使用人も一掃され、若い女や男はいなくなった。
代わりに老人や中年が選ばれたようで、一気に屋敷の中の平均年齢が上がった。

「まぁ庭に行ったり、屋敷の中を好きに歩き回るのは許す」

「ならよかった…鍛錬したいしな」

「鍛錬なんて必要ないのに…ずっとこの家にいるんだから…」

「え?何か言ったか?」

「んー、何でもないー」

屋敷の中を歩いたり、庭で鍛錬することを許されたものの、人と関わることは制限された。
また外部の人間との接触は一切、禁止された。

「はい、いただきます」

「いただきます」

口にする食べ物にも規制が加わった。
一度、異物が入っていないかマルクが調べてからでないと食べられなくなったのだ。

マルクが屋敷にいないときはやむおえないが。

「なぁ食べ物くらい大丈夫だよ…」

「そういってこの前、媚薬と睡眠薬盛られたの誰?」

「うっ…」

先日の執事の一件はグレンだけでなく、マルクにも衝撃を与えていたように思えていた。
少なくとも、グレンは無意識にさらにマルクを頼るようになっていたのだ。



しかし先日の執事の件を含めてこれらは全てマルクの思惑通りであることをグレンだけが知らない。

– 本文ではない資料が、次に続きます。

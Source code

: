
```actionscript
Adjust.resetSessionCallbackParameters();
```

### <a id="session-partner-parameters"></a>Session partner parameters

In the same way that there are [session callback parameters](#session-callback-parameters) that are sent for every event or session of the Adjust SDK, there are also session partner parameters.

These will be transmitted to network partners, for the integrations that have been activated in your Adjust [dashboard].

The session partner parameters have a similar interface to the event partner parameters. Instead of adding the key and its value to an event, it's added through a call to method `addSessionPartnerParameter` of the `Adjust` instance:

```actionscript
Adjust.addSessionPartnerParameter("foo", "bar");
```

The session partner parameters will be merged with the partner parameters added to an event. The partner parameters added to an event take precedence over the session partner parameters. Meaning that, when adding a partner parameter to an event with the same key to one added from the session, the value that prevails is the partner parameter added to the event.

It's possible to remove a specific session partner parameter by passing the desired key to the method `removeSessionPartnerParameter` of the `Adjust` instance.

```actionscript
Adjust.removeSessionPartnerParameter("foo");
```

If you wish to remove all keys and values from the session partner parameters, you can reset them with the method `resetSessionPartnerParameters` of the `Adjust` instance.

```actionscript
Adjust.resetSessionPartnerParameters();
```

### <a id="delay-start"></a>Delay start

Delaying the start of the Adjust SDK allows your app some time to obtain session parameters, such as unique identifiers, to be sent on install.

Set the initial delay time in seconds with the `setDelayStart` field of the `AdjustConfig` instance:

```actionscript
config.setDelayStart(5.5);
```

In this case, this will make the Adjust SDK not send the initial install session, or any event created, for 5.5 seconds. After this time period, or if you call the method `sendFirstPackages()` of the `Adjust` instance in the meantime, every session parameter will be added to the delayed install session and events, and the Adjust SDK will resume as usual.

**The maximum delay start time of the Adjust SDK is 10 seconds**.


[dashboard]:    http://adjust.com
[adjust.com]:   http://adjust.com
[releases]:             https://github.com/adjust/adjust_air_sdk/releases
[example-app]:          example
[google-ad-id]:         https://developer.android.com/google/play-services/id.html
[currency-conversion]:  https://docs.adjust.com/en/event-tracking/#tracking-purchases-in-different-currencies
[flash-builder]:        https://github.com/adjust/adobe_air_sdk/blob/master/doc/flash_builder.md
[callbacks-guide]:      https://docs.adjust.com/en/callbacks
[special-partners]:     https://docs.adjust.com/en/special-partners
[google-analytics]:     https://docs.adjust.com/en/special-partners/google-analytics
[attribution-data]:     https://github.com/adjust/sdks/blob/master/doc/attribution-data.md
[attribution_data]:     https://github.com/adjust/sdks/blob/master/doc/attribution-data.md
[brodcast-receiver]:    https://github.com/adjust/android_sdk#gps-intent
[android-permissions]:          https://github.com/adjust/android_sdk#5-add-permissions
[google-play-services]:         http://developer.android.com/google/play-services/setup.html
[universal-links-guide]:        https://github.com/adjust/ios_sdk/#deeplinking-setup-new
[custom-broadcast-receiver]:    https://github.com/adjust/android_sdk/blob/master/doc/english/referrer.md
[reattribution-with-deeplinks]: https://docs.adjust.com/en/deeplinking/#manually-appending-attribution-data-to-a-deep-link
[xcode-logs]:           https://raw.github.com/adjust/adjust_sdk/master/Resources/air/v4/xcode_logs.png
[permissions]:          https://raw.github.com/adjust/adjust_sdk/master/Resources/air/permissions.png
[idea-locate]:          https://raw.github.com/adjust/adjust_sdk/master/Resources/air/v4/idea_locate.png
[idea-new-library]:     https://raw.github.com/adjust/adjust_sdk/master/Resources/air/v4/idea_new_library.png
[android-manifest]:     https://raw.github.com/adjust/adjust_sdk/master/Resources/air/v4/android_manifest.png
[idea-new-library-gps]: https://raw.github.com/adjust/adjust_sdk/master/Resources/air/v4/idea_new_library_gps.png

実はあの日、マルクが執事に命じて二人で一芝居打ったのだ。
マルクはグレンが監禁されている状態になれてしまい、自分への依存を忘れてしまうことを恐れた。

「結果的に今までよりも僕に依存してくれればいいからさ」

書斎でお茶を飲みながら執事であるガイヤに告げる。

「それはようございました」

「おまえには損な役回りをさせたね」

「いえいえ、お気になさらず。しかしあそこまでなさるとは…」

マルクにベットに拘束されたとき、シナリオになかったので彼は驚いたのだった。

「ごめんごめん、なんかグレンに触れているのを見たらつい…」

「まぁ殺されなくて良かったですよ」

ガイヤは冗談交じりに答えると書斎を後にした。

「さぁてと、次はどうしようかなぁ」

マルクはにやりとお茶を啜る。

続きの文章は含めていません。